There was absolutely no doubt that from the time I was three or four years old I was determined to sound as posh as was humanly possible. I now lie the blame for this uncommon youthful obsession entirely at the feet of the BBC and the fact that in the first part of the 1940s my mother spent a great deal of time listening to what was then called the Wireless and urging me to shush whilst she did so. Bored three year olds are not especially good at observing prolonged periods of silence, at least I wasn’t. The soothing tones of John Snagge and Alvar Liddell rapidly became as reassuring as the rather less attractive timbre of my closest relatives and if it had been possible I would have followed Snagge wherever he chose to lead me. Sadly he was totally unaware of my existence.

I did make some attempt to tone down what I fondly imagined was my totally authentic newfound Poshness when in conversation with close family and neighbours from the lower part of York Road but these attempts were not always consistent. When I started school and became dazzled by what seemed to me to be a veritable swathe of upper class teaching staff I reserved my very finest BBC accent for them and relaxed considerably with my fellow pupils. This resulted in the staff deciding that I was quite clearly an adopted child as it was obvious I had not been brought up by the woman who claimed to be my mother, and the children avoiding me as much as possible. My observant and much hated cousin George from the Waterdales Hendys told me I was a Big Head and his sister Connie said that wasn’t really true – I was just a bit Snooty. Their mother, Aunt Lou, an anxious woman on account of her many children advised that her formidable husband, Uncle Walter, had commented more than once that I was becoming High and Mighty and you had to wonder how my poor father who would soon return from fighting a war would think of that. We were all very much in awe of Uncle Walter and so this caused my mother to look at me nervously and later tell me to try to speak properly like everybody else. The last thing I intended was to sound like everybody else and so I was quite elated at my vocal success. Becoming Posh had turned out to be remarkably painless!

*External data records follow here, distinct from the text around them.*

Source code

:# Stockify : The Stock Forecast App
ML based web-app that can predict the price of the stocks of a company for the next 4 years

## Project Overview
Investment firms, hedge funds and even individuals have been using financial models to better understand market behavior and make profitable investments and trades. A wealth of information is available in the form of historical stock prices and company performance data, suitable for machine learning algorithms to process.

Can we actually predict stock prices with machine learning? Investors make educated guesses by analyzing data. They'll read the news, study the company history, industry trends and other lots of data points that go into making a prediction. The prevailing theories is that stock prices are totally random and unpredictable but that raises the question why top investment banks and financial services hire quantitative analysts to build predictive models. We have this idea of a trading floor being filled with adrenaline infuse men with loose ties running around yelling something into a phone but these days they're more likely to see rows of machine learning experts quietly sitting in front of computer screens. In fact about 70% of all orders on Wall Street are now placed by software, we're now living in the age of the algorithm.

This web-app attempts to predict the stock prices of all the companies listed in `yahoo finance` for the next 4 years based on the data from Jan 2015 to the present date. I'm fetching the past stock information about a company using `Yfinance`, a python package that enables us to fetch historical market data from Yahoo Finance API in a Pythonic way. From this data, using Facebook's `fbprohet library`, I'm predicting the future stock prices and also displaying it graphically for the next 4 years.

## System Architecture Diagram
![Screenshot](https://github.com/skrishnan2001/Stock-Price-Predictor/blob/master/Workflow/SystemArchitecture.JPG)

Once I learned to read and was able to delve into the lives of Enid Blyton’s unashamedly middle class families simply being possessed of acceptable and perhaps even correct vowel sounds was not good enough. I wanted to be the sort of person who exclaimed -Rather! on a regular basis and had Wizard Summer Hols. Of course the downside of all this role-play though theoretically harmless was that my St Botolph’s classmates maintained their distance. I didn’t mind too much as the urge to use words like Spiffing more than compensated. Molly from number 31 York Road remained my friend throughout these rather troubled times and simply told me in a very adult manner that Enid Blyton didn’t suit everybody but it was clear she was helping me to make a rod for my own back.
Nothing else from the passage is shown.